(Plain-text document sources)

■ ■ ■

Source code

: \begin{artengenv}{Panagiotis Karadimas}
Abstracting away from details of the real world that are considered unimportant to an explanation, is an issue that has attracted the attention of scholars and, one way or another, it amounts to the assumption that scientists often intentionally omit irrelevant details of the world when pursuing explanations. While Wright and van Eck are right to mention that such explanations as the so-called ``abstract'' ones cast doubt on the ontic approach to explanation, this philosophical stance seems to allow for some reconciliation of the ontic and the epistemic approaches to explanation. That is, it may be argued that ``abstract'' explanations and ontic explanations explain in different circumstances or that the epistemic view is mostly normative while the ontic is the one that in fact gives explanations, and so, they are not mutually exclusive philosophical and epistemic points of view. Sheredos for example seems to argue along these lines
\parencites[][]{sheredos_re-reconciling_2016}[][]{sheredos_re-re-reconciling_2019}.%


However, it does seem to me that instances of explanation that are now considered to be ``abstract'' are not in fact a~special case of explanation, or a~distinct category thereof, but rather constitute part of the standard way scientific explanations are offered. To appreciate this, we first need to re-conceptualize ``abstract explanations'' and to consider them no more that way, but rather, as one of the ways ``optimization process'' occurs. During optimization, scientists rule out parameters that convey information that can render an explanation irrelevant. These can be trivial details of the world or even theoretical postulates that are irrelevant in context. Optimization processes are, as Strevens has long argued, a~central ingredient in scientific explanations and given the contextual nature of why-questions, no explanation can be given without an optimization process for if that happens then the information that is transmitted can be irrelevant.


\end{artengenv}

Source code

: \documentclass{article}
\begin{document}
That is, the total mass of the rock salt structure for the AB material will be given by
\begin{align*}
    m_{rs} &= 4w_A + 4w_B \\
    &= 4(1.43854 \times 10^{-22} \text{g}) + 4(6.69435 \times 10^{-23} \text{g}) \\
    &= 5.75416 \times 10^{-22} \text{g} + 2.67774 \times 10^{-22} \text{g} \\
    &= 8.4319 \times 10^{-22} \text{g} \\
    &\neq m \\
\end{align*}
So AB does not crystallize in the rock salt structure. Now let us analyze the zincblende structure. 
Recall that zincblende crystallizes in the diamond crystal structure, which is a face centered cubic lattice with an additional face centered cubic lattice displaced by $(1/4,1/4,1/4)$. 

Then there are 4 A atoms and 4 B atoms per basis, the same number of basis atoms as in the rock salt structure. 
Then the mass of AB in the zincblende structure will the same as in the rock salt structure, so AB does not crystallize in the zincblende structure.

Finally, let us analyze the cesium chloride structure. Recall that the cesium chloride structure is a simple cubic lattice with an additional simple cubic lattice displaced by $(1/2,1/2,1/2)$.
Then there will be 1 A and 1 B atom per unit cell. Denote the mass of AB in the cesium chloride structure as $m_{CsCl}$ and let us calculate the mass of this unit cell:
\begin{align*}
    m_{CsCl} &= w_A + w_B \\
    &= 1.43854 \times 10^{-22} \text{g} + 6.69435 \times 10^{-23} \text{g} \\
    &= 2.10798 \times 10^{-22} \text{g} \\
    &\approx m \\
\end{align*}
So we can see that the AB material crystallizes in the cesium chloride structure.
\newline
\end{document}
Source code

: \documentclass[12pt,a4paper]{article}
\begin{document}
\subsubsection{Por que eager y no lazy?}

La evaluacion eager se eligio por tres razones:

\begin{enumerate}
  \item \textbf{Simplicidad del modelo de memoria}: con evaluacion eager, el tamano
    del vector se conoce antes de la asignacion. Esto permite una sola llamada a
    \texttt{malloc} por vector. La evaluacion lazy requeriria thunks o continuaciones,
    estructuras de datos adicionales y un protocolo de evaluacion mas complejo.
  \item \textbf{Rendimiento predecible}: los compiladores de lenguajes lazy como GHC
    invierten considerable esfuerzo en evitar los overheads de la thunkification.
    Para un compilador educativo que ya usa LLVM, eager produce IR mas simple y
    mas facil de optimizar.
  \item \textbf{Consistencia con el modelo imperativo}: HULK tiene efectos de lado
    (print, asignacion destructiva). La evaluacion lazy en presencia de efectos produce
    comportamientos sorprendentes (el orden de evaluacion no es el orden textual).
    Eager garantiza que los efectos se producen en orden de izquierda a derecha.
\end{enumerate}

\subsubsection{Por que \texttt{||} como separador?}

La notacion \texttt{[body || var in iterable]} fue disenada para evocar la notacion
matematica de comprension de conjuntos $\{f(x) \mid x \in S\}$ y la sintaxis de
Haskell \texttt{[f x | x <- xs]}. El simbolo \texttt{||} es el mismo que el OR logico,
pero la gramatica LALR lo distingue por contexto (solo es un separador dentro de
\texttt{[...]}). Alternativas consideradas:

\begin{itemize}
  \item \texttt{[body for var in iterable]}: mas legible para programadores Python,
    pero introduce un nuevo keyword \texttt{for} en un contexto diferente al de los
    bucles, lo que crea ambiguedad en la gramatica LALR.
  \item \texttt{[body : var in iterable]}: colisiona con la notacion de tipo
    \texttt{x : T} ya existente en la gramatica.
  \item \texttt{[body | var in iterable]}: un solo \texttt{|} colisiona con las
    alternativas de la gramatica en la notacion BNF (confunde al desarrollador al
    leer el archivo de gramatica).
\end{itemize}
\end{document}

■ ■ ■

DESCRIPTION OF THE TASK: Check each line above for the string "mass" and show the ones that have it.

ANSWER FOR THIS EXERCISE:
That is, the total mass of the rock salt structure for the AB material will be given by
Then the mass of AB in the zincblende structure will the same as in the rock salt structure, so AB does not crystallize in the zincblende structure.
Then there will be 1 A and 1 B atom per unit cell. Denote the mass of AB in the cesium chloride structure as $m_{CsCl}$ and let us calculate the mass of this unit cell:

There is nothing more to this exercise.